*** Opening PROVIDED RECORDS ***

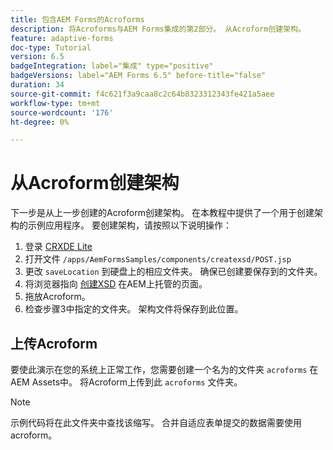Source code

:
 ```yaml
---
title: 包含AEM Forms的Acroforms
description: 将Acroforms与AEM Forms集成的第2部分。 从Acroform创建架构。
feature: adaptive-forms
doc-type: Tutorial
version: 6.5
badgeIntegration: label="集成" type="positive"
badgeVersions: label="AEM Forms 6.5" before-title="false"
duration: 34
source-git-commit: f4c621f3a9caa8c2c64b8323312343fe421a5aee
workflow-type: tm+mt
source-wordcount: '176'
ht-degree: 0%

---
```



# 从Acroform创建架构

下一步是从上一步创建的Acroform创建架构。 在本教程中提供了一个用于创建架构的示例应用程序。 要创建架构，请按照以下说明操作：

1. 登录 [CRXDE Lite](http://localhost:4502/crx/de)
2. 打开文件 `/apps/AemFormsSamples/components/createxsd/POST.jsp`
3. 更改 `saveLocation` 到硬盘上的相应文件夹。 确保已创建要保存到的文件夹。
4. 将浏览器指向 [创建XSD](http://localhost:4502/content/DocumentServices/CreateXsd.html) 在AEM上托管的页面。
5. 拖放Acroform。
6. 检查步骤3中指定的文件夹。 架构文件将保存到此位置。

## 上传Acroform

要使此演示在您的系统上正常工作，您需要创建一个名为的文件夹 `acroforms` 在AEM Assets中。 将Acroform上传到此 `acroforms` 文件夹。

>[!NOTE]
>
>示例代码将在此文件夹中查找该缩写。 合并自适应表单提交的数据需要使用acroform。
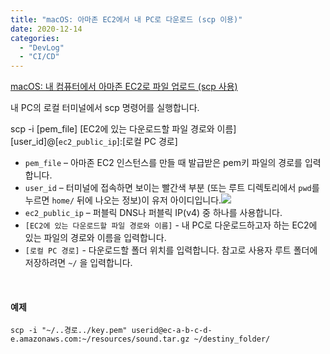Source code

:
 ```yaml
---
title: "macOS: 아마존 EC2에서 내 PC로 다운로드 (scp 이용)"
date: 2020-12-14
categories: 
  - "DevLog"
  - "CI/CD"
---
```


[macOS: 내 컴퓨터에서 아마존 EC2로 파일 업로드 (scp 사용)](http://yoonbumtae.com/?p=2799)

내 PC의 로컬 터미널에서 scp 명령어를 실행합니다.

scp -i \[pem\_file\] \[EC2에 있는 다운로드할 파일 경로와 이름\] \[user\_id\]@\[`ec2_public_ip`\]:\[로컬 PC 경로\]

- `pem_file` – 아마존 EC2 인스턴스를 만들 때 발급받은 pem키 파일의 경로를 입력합니다.
- `user_id` – 터미널에 접속하면 보이는 빨간색 부분 (또는 루트 디렉토리에서 `pwd`를 누르면 `home/` 뒤에 나오는 정보)이 유저 아이디입니다.![](./assets/img/wp-content/uploads/2020/07/%E1%84%89%E1%85%B3%E1%84%8F%E1%85%B3%E1%84%85%E1%85%B5%E1%86%AB%E1%84%89%E1%85%A3%E1%86%BA-2020-07-29-%E1%84%8B%E1%85%A9%E1%84%92%E1%85%AE-4.47.40.png)
- `ec2_public_ip` – 퍼블릭 DNS나 퍼블릭 IP(v4) 중 하나를 사용합니다.
- `[EC2에 있는 다운로드할 파일 경로와 이름]` - 내 PC로 다운로드하고자 하는 EC2에 있는 파일의 경로와 이름을 입력합니다.
- `[로컬 PC 경로]` - 다운로드할 폴더 위치를 입력합니다. 참고로 사용자 루트 폴더에 저장하려면 `~/` 을 입력합니다.

 

#### **예제**

```
scp -i "~/..경로../key.pem" userid@ec-a-b-c-d-e.amazonaws.com:~/resources/sound.tar.gz ~/destiny_folder/
```
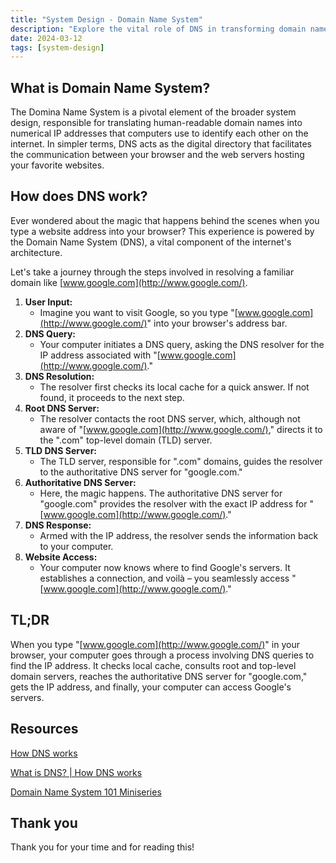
 ```yaml
---
title: "System Design - Domain Name System"
description: "Explore the vital role of DNS in transforming domain names into IP addresses. Learn the process from typing to accessing websites on the internet"
date: 2024-03-12
tags: [system-design]
---
```


## What is Domain Name System?

The Domina Name System is a pivotal element of the broader system design, responsible for translating human-readable domain names into numerical IP addresses that computers use to identify each other on the internet. In simpler terms, DNS acts as the digital directory that facilitates the communication between your browser and the web servers hosting your favorite websites.

## How does DNS work?

Ever wondered about the magic that happens behind the scenes when you type a website address into your browser? This experience is powered by the Domain Name System (DNS), a vital component of the internet's architecture.

Let's take a journey through the steps involved in resolving a familiar domain like [www.google.com](http://www.google.com/).

1. **User Input:**
   - Imagine you want to visit Google, so you type "[www.google.com](http://www.google.com/)" into your browser's address bar.
2. **DNS Query:**
   - Your computer initiates a DNS query, asking the DNS resolver for the IP address associated with "[www.google.com](http://www.google.com/)."
3. **DNS Resolution:**
   - The resolver first checks its local cache for a quick answer. If not found, it proceeds to the next step.
4. **Root DNS Server:**
   - The resolver contacts the root DNS server, which, although not aware of "[www.google.com](http://www.google.com/)," directs it to the ".com" top-level domain (TLD) server.
5. **TLD DNS Server:**
   - The TLD server, responsible for ".com" domains, guides the resolver to the authoritative DNS server for "google.com."
6. **Authoritative DNS Server:**
   - Here, the magic happens. The authoritative DNS server for "google.com" provides the resolver with the exact IP address for "[www.google.com](http://www.google.com/)."
7. **DNS Response:**
   - Armed with the IP address, the resolver sends the information back to your computer.
8. **Website Access:**
   - Your computer now knows where to find Google's servers. It establishes a connection, and voilà – you seamlessly access "[www.google.com](http://www.google.com/)."

## TL;DR

When you type "[www.google.com](http://www.google.com/)" in your browser, your computer goes through a process involving DNS queries to find the IP address. It checks local cache, consults root and top-level domain servers, reaches the authoritative DNS server for "google.com," gets the IP address, and finally, your computer can access Google's servers.

## Resources

[How DNS works](https://howdns.works/)

[What is DNS? | How DNS works](https://www.cloudflare.com/en-gb/learning/dns/what-is-dns/)

[Domain Name System 101 Miniseries](https://www.youtube.com/watch?v=zEmUuNFBgN8&list=PLTk5ZYSbd9MhMmOiPhfRJNW7bhxHo4q-K)

## Thank you

Thank you for your time and for reading this!
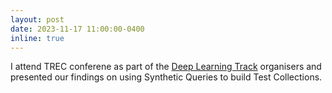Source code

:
 ```yaml
---
layout: post
date: 2023-11-17 11:00:00-0400
inline: true
---
```


I attend TREC conferene as part of the <a href="https://microsoft.github.io/msmarco/TREC-Deep-Learning.html">Deep Learning Track</a> organisers and presented our findings on using Synthetic Queries to build Test Collections.
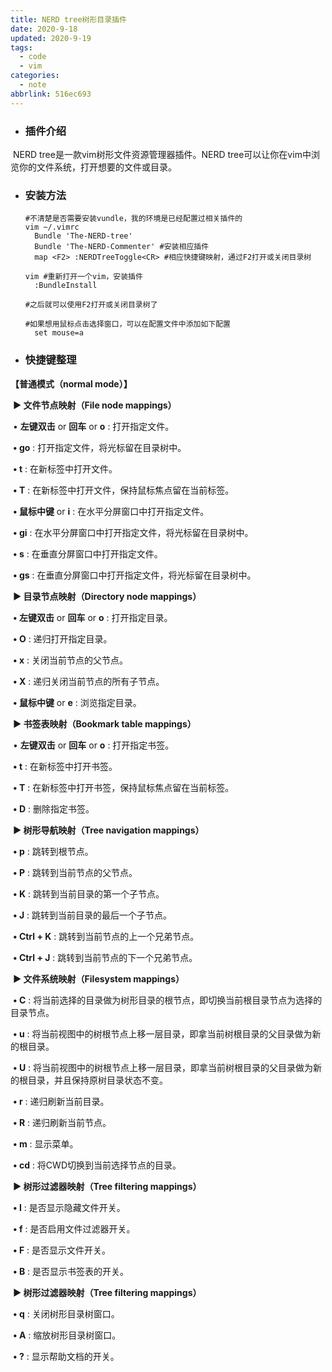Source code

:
 ```yaml
---
title: NERD tree树形目录插件
date: 2020-9-18
updated: 2020-9-19
tags:
  - code
  - vim
categories:
  - note
abbrlink: 516ec693
---
```


* ### 插件介绍

​    NERD tree是一款vim树形文件资源管理器插件。NERD tree可以让你在vim中浏览你的文件系统，打开想要的文件或目录。

<!--more-->
* ### 安装方法

  ```shell
  #不清楚是否需要安装vundle，我的环境是已经配置过相关插件的
  vim ~/.vimrc
  	Bundle 'The-NERD-tree'
  	Bundle 'The-NERD-Commenter' #安装相应插件
  	map <F2> :NERDTreeToggle<CR> #相应快捷键映射，通过F2打开或关闭目录树
  	
  vim #重新打开一个vim，安装插件
  	:BundleInstall
  	
  #之后就可以使用F2打开或关闭目录树了
  
  #如果想用鼠标点击选择窗口，可以在配置文件中添加如下配置
  	set mouse=a
  ```

  

* ### 快捷键整理

**【普通模式（normal mode）】**

​    **▶ 文件节点映射（File node mappings）**

​    • **左键双击** or **回车** or **o** : 打开指定文件。

​    **• go**               : 打开指定文件，将光标留在目录树中。

​    **• t**                 : 在新标签中打开文件。

​    **• T**                : 在新标签中打开文件，保持鼠标焦点留在当前标签。

​    **• 鼠标中键** or **i**       : 在水平分屏窗口中打开指定文件。

​    **• gi**                : 在水平分屏窗口中打开指定文件，将光标留在目录树中。

​    **• s**                : 在垂直分屏窗口中打开指定文件。

​    **• gs**               : 在垂直分屏窗口中打开指定文件，将光标留在目录树中。

 

​    **▶ 目录节点映射（Directory node mappings）**

​    **• 左键双击** or **回车** or **o** : 打开指定目录。

​    **• O**                : 递归打开指定目录。

​    **• x**                 : 关闭当前节点的父节点。

​    **• X**                : 递归关闭当前节点的所有子节点。

​    **• 鼠标中键** or **e**       : 浏览指定目录。

 

​    **▶ 书签表映射（Bookmark table mappings）**

​    • **左键双击** or **回车** or **o** : 打开指定书签。

​    **• t**                 : 在新标签中打开书签。

​    **• T**                : 在新标签中打开书签，保持鼠标焦点留在当前标签。

​    **• D**                 : 删除指定书签。

 

​    **▶ 树形导航映射（Tree navigation mappings）**

​    **• p**                : 跳转到根节点。

​    **• P**                : 跳转到当前节点的父节点。

​    **• K**                : 跳转到当前目录的第一个子节点。

​    **• J**                 : 跳转到当前目录的最后一个子节点。

​    **• Ctrl + K**           : 跳转到当前节点的上一个兄弟节点。

​    **• Ctrl + J**           : 跳转到当前节点的下一个兄弟节点。

 

​    **▶ 文件系统映射（Filesystem mappings）**

​    **• C**                : 将当前选择的目录做为树形目录的根节点，即切换当前根目录节点为选择的目录节点。

​    **• u**                : 将当前视图中的树根节点上移一层目录，即拿当前树根目录的父目录做为新的根目录。

​    **• U**                : 将当前视图中的树根节点上移一层目录，即拿当前树根目录的父目录做为新的根目录，并且保持原树目录状态不变。

​    **• r**                 : 递归刷新当前目录。

​    **• R**                : 递归刷新当前节点。

​    **• m**                : 显示菜单。

​    **• cd**               : 将CWD切换到当前选择节点的目录。

 

​    **▶ 树形过滤器映射（Tree filtering mappings）**

​    **• I**                 : 是否显示隐藏文件开关。

​    **• f**                 : 是否启用文件过滤器开关。

​    **• F**                 : 是否显示文件开关。

​    **• B**                : 是否显示书签表的开关。

 

​    **▶ 树形过滤器映射（Tree filtering mappings）**

​    **• q**                 : 关闭树形目录树窗口。

​    **• A**                 : 缩放树形目录树窗口。

​    **• ?**                  : 显示帮助文档的开关。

*** Closing PROVIDED RECORDS ***

If a line in the records contains the word "label", copy it out.

badgeIntegration: label="集成" type="positive"
badgeVersions: label="AEM Forms 6.5" before-title="false"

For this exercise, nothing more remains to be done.